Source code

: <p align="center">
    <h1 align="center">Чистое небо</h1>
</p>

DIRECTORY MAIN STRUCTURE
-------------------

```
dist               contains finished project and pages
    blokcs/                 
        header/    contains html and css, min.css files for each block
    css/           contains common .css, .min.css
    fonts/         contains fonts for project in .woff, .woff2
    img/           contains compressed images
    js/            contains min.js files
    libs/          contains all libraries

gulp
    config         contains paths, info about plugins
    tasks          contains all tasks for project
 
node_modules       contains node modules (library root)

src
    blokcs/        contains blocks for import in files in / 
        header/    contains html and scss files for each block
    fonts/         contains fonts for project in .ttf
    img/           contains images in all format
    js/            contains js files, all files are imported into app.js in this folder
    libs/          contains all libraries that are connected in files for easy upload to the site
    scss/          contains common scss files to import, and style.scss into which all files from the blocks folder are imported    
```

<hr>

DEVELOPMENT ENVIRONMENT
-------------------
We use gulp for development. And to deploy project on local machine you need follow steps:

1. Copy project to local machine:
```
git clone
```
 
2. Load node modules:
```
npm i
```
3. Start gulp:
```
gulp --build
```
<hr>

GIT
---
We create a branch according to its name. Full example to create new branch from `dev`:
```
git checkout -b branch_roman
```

····················

- Exercise
Search the entries above for the word "each", and copy every line where it occurs.

- Answer for the task
        header/    contains html and css, min.css files for each block
        header/    contains html and scss files for each block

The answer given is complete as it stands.